UK to fund two-way charging technology to turn EVs into power plants

LONDON: The UK is providing funding for the development of two-way charging technologies that could turn electric vehicles into backup power sources and help the country meet its climate goals.

The government awarded £4.8 million (RM28mil) to four UK projects working on so-called vehicle-to-everything systems, the Department for Energy Security and Net Zero said in a statement on Wednesday.

The technology enables consumers to charge cars when electricity costs are low and then use the energy to run appliances at home when prices are higher.

Unlike a conventional electric vehicle charging system that only takes power from the grid, bidirectional charging also allows the network to tap the energy stored in the vehicles.
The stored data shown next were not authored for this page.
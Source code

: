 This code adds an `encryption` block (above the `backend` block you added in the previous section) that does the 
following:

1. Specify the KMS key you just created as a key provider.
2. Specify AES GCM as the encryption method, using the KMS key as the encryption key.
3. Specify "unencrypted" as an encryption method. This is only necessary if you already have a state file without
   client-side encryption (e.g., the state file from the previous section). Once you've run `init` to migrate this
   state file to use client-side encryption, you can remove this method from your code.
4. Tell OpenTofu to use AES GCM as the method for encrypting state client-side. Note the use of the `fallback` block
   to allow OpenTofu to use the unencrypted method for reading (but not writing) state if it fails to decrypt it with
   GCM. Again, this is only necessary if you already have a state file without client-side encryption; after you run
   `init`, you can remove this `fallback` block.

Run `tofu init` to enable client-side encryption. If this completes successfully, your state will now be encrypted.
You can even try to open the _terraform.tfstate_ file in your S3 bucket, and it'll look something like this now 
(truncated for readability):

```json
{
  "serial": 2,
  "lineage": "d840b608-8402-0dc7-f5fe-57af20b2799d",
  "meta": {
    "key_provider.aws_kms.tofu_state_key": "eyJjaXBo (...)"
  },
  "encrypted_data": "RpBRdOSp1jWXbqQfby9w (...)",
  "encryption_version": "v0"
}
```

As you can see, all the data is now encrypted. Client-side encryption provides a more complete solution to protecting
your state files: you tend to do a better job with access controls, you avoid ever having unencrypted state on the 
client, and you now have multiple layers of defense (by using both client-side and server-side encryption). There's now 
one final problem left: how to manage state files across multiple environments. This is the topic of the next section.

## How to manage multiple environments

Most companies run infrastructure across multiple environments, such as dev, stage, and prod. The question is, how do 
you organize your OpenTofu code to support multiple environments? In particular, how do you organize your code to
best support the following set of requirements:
By being able to access the electricity in millions of EV batteries, the grid can avoid the use of fossil-fuel power stations to balance the grid when demand spikes.

The funding awards come as the government faces repeated calls from industry to address the country’s energy grid limitations.

Ministers expect demand for electricity to double by 2035 amid the increasing electrification of road transport and domestic heating, which will require more generation and investment in network upgrades.

Official support for the bidirectional charging technologies is intended to help aid the delivery of net zero emissions in the UK by 2050. Britain has also committed to ending the sale of all new non-zero emission vehicles by 2035.